Signed-off-by: Xiong Zhang xiong.y.zhang@linux.intel.com Signed-off-by: Kan Liang kan.liang@linux.intel.com Tested-by: Yongwei Ma yongwei.ma@intel.com Signed-off-by: Mingwei Zhang mizhang@google.com
arch/x86/events/core.c | 12 ++++++++++++ 1 file changed, 12 insertions(+)
diff --git a/arch/x86/events/core.c b/arch/x86/events/core.c index 8f218ac0d445..28161d6ff26d 100644 --- a/arch/x86/events/core.c +++ b/arch/x86/events/core.c @@ -2677,6 +2677,16 @@ static bool x86_pmu_filter(struct pmu *pmu, int cpu) return ret; } +static void x86_pmu_switch_guest_ctx(bool enter, void *data) +{
- u32 guest_lvtpc = *(u32 *)data;
- if (enter)
apic_write(APIC_LVTPC, guest_lvtpc);
- else
apic_write(APIC_LVTPC, APIC_DM_NMI);
+}
This, why can't it use x86_pmu.guest_lvtpc here and call it a day? Why is that argument passed around through the generic code only to get back here?

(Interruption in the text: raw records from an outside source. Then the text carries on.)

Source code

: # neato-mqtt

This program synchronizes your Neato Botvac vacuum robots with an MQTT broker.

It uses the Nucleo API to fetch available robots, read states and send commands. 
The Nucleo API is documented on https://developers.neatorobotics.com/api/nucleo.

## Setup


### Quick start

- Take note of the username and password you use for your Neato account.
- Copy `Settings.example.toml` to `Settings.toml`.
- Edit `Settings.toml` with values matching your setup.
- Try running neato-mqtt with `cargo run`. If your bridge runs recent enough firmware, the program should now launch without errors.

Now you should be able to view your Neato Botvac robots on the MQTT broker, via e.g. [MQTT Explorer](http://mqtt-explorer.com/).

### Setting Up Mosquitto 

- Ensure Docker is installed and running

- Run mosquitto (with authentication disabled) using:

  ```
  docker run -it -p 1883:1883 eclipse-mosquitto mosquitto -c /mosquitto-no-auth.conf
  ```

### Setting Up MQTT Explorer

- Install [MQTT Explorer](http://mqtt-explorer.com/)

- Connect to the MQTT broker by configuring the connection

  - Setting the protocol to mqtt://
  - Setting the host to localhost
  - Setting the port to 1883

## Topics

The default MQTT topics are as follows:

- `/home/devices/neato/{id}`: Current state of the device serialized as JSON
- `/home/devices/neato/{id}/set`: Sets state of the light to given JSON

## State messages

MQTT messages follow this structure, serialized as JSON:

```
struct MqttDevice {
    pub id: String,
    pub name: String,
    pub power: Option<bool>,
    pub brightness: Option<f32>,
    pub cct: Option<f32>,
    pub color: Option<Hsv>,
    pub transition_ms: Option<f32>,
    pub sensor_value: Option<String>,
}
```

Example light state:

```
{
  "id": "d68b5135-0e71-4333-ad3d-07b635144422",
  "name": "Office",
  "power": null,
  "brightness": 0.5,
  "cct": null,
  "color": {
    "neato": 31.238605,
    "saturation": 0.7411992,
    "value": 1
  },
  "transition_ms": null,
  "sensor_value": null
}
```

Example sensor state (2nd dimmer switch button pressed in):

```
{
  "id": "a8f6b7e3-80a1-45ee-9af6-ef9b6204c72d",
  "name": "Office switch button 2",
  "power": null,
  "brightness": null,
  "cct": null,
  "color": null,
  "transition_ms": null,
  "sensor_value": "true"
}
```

The vector has to be from the KVM. However, the current interfaces only support KVM read perf variables, e.g., perf_get_x86_pmu_capability and perf_get_hw_event_config. We need to add an new interface to allow the KVM write a perf variable, e.g., perf_set_guest_lvtpc.
But all that should remain in x86, there is no reason what so ever to leak this into generic code.
Finally prepping v5, and this is one of two <knock wood> comments that isn't fully addressed.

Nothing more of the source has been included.